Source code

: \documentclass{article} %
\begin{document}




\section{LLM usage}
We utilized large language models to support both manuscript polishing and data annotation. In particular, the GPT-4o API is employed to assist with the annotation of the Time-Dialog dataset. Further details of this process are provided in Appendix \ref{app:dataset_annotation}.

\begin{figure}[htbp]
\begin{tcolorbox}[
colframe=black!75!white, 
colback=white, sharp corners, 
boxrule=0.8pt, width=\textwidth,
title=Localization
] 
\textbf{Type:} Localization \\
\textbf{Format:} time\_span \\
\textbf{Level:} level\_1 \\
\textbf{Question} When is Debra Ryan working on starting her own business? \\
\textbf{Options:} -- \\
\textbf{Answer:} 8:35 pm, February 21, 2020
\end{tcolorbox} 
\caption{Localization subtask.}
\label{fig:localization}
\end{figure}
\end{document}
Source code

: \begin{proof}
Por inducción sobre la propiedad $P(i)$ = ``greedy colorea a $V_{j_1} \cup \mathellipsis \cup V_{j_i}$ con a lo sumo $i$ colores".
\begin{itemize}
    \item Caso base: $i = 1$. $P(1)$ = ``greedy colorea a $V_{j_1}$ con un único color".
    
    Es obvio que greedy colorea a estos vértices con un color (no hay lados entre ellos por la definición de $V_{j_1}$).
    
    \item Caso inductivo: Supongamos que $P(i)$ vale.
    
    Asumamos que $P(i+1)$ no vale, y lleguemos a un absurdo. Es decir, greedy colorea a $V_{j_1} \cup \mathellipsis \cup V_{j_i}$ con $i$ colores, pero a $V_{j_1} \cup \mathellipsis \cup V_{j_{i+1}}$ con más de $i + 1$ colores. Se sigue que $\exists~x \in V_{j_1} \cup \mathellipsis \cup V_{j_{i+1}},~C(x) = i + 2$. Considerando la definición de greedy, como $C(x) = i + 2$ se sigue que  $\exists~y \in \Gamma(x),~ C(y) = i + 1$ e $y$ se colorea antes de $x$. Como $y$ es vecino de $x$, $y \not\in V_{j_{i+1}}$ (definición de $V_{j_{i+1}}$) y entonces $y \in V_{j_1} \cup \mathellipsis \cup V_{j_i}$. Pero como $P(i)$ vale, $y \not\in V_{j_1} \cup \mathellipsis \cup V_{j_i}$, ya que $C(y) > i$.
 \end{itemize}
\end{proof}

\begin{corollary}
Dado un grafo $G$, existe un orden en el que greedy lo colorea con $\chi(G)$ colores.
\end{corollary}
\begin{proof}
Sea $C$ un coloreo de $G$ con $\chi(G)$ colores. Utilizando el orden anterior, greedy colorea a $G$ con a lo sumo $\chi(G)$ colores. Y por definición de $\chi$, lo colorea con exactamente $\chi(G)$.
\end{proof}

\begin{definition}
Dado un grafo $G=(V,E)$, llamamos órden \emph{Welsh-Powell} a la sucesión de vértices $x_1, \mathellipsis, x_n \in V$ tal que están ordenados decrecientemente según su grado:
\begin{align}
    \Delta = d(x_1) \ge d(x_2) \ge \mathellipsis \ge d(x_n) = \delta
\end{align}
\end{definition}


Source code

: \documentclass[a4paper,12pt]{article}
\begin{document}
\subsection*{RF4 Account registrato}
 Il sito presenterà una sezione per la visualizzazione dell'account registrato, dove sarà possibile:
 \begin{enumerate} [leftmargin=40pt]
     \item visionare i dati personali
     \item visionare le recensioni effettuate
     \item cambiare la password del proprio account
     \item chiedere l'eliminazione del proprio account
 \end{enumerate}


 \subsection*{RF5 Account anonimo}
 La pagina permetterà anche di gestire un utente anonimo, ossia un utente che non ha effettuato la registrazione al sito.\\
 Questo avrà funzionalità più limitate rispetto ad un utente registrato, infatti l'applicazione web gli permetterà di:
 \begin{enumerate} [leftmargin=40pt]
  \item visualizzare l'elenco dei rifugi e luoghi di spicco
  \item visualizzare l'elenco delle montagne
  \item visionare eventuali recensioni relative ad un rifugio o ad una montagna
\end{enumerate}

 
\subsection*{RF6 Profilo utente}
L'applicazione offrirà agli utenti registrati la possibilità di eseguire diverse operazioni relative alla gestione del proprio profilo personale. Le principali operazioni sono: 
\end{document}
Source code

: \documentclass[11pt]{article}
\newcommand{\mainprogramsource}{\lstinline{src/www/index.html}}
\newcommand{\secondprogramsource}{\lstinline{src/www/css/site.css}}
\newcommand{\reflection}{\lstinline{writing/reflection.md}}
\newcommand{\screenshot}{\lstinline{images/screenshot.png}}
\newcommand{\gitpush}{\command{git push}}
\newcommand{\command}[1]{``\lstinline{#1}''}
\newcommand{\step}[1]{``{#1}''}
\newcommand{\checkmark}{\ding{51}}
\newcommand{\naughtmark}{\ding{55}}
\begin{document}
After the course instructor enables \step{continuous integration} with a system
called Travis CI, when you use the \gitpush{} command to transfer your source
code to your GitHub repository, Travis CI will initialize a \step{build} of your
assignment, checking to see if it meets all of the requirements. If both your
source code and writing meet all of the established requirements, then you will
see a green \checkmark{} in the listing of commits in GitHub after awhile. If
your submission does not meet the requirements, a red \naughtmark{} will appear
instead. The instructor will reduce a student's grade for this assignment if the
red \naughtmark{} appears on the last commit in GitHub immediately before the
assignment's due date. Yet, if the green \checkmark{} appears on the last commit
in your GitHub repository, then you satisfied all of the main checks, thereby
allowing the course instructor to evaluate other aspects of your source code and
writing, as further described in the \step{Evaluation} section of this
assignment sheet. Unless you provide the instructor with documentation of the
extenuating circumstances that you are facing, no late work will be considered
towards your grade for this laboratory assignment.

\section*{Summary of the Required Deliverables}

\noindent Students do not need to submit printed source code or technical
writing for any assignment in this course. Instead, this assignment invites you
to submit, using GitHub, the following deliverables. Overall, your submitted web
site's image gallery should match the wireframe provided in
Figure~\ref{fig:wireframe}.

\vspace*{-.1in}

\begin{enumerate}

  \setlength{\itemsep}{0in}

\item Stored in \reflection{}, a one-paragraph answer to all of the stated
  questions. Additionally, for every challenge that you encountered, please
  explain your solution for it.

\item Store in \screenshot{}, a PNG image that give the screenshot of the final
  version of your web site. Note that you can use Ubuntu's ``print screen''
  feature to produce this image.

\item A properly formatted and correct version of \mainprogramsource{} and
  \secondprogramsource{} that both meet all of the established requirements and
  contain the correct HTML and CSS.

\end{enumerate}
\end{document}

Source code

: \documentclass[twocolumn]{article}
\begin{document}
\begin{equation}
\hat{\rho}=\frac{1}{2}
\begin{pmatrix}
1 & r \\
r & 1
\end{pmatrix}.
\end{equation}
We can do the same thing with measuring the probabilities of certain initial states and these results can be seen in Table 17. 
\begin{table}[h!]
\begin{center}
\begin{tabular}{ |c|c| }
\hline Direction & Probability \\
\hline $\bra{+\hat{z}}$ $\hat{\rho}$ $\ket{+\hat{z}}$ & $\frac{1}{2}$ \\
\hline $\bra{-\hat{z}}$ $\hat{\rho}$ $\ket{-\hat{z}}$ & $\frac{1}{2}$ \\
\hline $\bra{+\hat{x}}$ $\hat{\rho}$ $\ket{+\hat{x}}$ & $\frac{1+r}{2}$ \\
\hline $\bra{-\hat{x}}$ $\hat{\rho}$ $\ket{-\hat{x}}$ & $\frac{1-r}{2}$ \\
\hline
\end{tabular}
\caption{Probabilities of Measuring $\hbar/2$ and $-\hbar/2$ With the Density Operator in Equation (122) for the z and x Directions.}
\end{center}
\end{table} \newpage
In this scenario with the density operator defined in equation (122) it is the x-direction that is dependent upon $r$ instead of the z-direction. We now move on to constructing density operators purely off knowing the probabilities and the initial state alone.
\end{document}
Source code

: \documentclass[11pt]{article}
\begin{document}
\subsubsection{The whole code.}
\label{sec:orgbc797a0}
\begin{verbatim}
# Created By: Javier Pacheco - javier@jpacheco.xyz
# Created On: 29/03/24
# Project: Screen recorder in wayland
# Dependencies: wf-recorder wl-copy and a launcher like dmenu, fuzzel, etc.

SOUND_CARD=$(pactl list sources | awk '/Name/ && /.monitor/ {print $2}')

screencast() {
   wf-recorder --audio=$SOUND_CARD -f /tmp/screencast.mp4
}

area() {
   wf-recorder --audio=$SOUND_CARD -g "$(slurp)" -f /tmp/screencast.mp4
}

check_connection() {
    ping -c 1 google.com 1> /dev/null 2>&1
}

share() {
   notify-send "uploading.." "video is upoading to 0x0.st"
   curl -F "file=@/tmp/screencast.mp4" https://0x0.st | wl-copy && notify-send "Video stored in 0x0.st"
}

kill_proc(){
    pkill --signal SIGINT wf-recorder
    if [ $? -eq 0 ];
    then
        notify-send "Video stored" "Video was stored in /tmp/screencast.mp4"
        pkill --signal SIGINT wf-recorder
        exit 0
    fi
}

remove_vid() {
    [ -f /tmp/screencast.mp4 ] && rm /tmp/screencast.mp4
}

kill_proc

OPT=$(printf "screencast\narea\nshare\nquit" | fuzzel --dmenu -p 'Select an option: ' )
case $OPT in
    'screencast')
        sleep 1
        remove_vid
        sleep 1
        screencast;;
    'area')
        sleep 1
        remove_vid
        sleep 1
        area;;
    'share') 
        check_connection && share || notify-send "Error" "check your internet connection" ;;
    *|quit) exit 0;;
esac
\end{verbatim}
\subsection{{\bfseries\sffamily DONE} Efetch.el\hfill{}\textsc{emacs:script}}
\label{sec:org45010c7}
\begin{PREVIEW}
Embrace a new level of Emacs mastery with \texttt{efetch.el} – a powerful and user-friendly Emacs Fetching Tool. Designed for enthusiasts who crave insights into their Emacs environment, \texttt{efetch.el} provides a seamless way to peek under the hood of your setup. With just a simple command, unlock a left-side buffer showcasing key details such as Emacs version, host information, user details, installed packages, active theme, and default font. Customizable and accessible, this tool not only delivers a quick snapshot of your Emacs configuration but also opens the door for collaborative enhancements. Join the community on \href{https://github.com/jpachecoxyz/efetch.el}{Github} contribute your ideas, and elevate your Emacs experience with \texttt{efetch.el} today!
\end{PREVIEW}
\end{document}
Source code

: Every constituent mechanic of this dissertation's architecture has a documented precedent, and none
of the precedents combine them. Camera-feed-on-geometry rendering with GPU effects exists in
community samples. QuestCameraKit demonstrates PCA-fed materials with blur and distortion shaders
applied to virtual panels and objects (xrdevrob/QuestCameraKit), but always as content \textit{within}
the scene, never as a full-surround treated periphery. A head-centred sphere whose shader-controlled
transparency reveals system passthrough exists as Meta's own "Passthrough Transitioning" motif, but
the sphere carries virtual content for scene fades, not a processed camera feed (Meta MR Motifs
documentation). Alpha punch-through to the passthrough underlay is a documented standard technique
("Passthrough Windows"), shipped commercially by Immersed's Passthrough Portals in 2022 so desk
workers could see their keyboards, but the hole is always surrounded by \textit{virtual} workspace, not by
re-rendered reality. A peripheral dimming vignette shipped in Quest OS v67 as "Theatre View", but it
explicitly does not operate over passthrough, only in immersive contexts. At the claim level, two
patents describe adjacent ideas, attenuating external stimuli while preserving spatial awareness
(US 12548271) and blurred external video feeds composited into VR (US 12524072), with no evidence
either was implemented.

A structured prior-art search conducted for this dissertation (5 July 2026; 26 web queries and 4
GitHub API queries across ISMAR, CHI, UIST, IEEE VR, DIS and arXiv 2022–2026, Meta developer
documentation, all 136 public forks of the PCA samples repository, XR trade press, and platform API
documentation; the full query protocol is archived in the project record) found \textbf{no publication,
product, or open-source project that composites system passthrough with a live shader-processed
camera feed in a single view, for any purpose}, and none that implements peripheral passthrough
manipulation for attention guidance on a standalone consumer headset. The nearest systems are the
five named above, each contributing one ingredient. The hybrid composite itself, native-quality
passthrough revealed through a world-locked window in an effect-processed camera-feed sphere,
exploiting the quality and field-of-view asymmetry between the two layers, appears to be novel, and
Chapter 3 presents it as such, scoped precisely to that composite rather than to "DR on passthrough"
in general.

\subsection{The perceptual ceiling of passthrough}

********

■ EXERCISE BRIEF:
Begin at the line that has "assignment, checking to" in the entries above; stop after the line that has "assignment's due date.". Transcribe exactly those lines and no others.

■ ANSWER TO THE PROBLEM:
assignment, checking to see if it meets all of the requirements. If both your
source code and writing meet all of the established requirements, then you will
see a green \checkmark{} in the listing of commits in GitHub after awhile. If
your submission does not meet the requirements, a red \naughtmark{} will appear
instead. The instructor will reduce a student's grade for this assignment if the
red \naughtmark{} appears on the last commit in GitHub immediately before the
assignment's due date. Yet, if the green \checkmark{} appears on the last commit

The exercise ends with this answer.